Failure of any company to receive a notice does not excuse it from the penalty

imposed by law.

      7.  If the list to be filed pursuant to the

provisions of subsection 1 or 2 is defective or the fee required by subsection

4 is not paid, the Secretary of State may return the list for correction or

payment.

      8.  An annual list for a limited-liability

company not in default received by the Secretary of State more than 90 days

before its due date shall be deemed an amended list for the previous year.

      9.  A person who files with the Secretary

of State a list required by subsection 1 or 2 which identifies a manager or

managing member with the fraudulent intent of concealing the identity of any

person or persons exercising the power or authority of a manager or managing

member in furtherance of any unlawful conduct is subject to the penalty set

forth in NRS 225.084.

      10.  For the purposes of this section, a

member is not deemed to exercise actual control of the daily operations of a

limited-liability company based solely on the fact that the member has voting

control of the limited-liability company.

      11.  The Secretary of State may allow a

limited-liability company to select an alternative due date for filing the list

required by subsection 1.

      12.  The Secretary of State may adopt

regulations to administer the provisions of subsection 11.

      (Added to NRS by 1993, 1010; A 1995, 1129, 2110; 1997, 2813; 2001, 3181; 2003, 20th

Special Session, 67, 184; 2005, 2259; 2007, 1324, 2672; 2009, 2036,

2837; 2013, 857)

      NRS 86.264  Additional filing requirements for certain companies: Criteria;

statement; fees.

      1.  At the time of submitting any list

required pursuant to NRS 86.263, a

limited-liability company that meets the criteria set forth in subsection 2

must submit:

      (a) The statement required pursuant to subsection

3, accompanied by a declaration under penalty of perjury attesting that the

statement does not contain any material misrepresentation of fact; and

      (b) A fee of $100,000, to be distributed in the

manner provided pursuant to subsection 4.

      2.  A limited-liability company must submit

a statement pursuant to this section if the limited-liability company,

including its parent and all subsidiaries:

      (a) Holds 25 percent or more of the share of the

market within this State for any product sold or distributed by the

limited-liability company within this State; and

      (b) Has had, during the previous 5-year period, a

total of five or more investigations commenced against the limited-liability

company, its parent or its subsidiaries in any jurisdiction within the United

States, including all state and federal investigations:

             (1) Which concern any alleged contract,

combination or conspiracy in restraint of trade, as described in subsection 1

of NRS 598A.060, or which concern

similar activities prohibited by a substantially similar law of another

jurisdiction; and

             (2) Which resulted in the

limited-liability company being fined or otherwise penalized or which resulted

in the limited-liability company being required to divest any holdings or being

unable to acquire any holdings as a condition for the settlement, dismissal or

resolution of those investigations.

      3.  A limited-liability company that meets

the criteria set forth in subsection 2 shall submit a statement which includes

the following information with respect to each investigation:

      (a) The jurisdiction in which the investigation

was commenced.

      (b) A summary of the nature of the investigation

and the facts and circumstances surrounding the investigation.

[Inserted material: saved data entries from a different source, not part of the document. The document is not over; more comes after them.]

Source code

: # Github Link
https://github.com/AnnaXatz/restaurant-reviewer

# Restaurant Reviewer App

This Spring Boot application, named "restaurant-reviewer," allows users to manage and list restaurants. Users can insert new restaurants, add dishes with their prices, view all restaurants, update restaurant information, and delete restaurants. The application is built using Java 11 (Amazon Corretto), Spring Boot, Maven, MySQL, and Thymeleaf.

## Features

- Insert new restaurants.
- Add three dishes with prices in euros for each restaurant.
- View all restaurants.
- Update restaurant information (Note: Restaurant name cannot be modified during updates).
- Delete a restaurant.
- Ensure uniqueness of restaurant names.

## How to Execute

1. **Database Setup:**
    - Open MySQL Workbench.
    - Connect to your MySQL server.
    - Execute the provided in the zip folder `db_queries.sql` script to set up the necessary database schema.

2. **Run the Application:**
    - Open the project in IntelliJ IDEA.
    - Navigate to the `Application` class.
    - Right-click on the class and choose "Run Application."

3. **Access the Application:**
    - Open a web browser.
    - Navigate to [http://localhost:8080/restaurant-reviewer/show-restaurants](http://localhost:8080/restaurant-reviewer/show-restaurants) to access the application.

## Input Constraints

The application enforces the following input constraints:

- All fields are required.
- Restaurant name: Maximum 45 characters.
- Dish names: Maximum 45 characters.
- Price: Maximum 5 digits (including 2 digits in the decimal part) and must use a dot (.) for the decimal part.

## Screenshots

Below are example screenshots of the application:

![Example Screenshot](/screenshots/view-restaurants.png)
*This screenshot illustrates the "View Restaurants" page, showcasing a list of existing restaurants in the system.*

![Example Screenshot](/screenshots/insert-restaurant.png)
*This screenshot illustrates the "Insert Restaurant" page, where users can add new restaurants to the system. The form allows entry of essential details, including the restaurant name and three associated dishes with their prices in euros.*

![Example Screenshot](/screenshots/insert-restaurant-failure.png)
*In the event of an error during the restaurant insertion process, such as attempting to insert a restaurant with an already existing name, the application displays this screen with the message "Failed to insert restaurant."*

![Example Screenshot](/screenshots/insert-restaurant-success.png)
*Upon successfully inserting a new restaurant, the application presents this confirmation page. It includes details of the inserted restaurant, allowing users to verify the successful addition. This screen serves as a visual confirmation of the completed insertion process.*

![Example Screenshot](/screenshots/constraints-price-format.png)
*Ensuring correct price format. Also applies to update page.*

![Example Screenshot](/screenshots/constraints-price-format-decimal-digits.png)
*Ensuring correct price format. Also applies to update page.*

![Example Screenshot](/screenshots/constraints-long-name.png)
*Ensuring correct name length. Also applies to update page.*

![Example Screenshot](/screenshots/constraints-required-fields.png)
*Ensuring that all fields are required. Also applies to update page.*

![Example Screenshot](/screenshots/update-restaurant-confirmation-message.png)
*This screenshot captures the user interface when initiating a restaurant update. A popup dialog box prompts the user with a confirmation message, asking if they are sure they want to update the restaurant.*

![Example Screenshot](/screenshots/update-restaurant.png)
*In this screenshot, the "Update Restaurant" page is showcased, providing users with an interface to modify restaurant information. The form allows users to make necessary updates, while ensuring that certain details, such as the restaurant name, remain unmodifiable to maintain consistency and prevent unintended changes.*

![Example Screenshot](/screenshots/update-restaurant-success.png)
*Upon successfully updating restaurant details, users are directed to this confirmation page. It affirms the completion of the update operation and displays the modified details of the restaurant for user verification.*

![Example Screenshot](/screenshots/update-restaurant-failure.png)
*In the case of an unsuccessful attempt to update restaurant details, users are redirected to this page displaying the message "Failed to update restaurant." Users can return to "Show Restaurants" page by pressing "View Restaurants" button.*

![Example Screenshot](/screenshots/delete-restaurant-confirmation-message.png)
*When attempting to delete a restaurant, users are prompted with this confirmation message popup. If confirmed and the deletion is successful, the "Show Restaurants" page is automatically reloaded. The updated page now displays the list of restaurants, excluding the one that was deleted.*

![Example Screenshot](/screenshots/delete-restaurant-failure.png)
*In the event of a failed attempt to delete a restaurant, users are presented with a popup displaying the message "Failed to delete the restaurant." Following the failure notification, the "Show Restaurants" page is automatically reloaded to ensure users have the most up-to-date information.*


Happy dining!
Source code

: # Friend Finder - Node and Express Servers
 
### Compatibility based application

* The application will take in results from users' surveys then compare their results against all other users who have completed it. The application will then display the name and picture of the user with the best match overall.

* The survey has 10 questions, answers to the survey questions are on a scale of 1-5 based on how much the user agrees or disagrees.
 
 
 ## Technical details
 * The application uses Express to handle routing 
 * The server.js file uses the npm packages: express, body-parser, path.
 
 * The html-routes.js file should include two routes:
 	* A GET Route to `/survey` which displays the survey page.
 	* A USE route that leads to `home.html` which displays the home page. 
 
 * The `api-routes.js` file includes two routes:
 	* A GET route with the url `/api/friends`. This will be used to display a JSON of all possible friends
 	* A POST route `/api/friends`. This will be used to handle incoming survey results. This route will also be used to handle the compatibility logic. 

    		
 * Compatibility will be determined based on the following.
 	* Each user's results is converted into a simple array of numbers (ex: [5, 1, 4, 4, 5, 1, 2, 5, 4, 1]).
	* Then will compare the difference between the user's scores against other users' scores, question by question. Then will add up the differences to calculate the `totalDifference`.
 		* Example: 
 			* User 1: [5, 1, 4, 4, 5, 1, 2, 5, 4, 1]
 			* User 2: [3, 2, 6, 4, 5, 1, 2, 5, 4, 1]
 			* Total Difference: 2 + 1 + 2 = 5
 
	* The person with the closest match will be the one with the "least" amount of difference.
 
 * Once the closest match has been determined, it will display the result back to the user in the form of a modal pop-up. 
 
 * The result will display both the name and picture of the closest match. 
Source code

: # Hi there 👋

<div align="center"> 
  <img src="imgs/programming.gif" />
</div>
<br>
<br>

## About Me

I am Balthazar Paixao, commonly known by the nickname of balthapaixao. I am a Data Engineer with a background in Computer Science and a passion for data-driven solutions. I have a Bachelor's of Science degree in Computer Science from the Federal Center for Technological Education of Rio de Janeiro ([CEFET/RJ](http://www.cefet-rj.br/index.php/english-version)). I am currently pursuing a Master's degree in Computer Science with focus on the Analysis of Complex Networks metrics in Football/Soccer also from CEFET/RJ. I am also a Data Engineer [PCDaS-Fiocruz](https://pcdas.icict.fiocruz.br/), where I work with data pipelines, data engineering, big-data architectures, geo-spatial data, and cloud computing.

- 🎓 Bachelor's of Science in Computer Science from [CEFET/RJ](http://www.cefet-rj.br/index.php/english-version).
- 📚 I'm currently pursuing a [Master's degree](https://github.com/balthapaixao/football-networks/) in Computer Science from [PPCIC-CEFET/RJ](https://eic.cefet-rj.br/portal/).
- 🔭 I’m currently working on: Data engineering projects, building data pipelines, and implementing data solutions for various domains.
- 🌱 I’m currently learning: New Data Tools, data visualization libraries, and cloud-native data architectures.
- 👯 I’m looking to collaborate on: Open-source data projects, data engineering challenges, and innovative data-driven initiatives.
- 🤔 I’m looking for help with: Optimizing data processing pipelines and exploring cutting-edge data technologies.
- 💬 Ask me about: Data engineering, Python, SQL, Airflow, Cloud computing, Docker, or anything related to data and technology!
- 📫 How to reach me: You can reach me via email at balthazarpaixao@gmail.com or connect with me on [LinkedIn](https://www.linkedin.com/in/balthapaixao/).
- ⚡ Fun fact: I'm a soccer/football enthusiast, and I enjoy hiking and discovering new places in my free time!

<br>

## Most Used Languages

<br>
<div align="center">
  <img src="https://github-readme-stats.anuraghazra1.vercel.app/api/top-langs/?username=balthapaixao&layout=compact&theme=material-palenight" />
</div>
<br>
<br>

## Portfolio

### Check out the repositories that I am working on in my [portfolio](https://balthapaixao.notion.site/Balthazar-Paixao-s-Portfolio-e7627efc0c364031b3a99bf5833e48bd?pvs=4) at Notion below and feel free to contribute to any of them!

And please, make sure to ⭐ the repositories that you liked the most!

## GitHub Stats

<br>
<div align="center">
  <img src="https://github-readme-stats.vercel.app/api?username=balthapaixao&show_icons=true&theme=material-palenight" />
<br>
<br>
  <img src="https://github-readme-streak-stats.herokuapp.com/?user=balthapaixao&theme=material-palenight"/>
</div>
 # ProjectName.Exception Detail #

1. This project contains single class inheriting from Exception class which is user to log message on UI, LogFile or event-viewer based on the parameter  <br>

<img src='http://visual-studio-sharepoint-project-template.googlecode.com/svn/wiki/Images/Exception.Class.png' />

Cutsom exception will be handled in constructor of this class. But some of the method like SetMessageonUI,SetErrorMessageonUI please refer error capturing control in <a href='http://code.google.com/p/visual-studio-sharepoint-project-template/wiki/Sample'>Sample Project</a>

      (c) If the investigation resulted in criminal or

civil litigation, a copy of all pleadings filed in the investigation by any

party to the litigation.

      (d) A summary of the outcome of the

investigation, including specific information concerning whether any fine or

penalty was imposed against the limited-liability company and whether the

limited-liability company was required to divest any holdings or was unable to

acquire any holdings as a condition for the settlement, dismissal or resolution

of the investigation.

      4.  The fee collected pursuant to

subsection 1 must be deposited in the Attorney General’s Administration Budget

Account and used solely for the purpose of investigating any alleged contract,

combination or conspiracy in restraint of trade, as described in subsection 1

of NRS 598A.060.

      (Added to NRS by 2003, 20th

Special Session, 58)

      NRS 86.266  Certificate of authorization to transact business.  If a limited-liability company has filed the

initial or annual list in compliance with NRS 86.263

and has paid the appropriate fee for the filing, the cancelled check or other

proof of payment received by the limited-liability company constitutes a

certificate authorizing it to transact its business within this State until the

last day of the month in which the anniversary of its formation occurs in the

next succeeding calendar year.

      (Added to NRS by 1993, 1010; A 1995, 1129; 1999, 1615; 2001, 3182; 2003, 20th

Special Session, 68)

      NRS 86.269  Addresses of managers and members required; failure to file.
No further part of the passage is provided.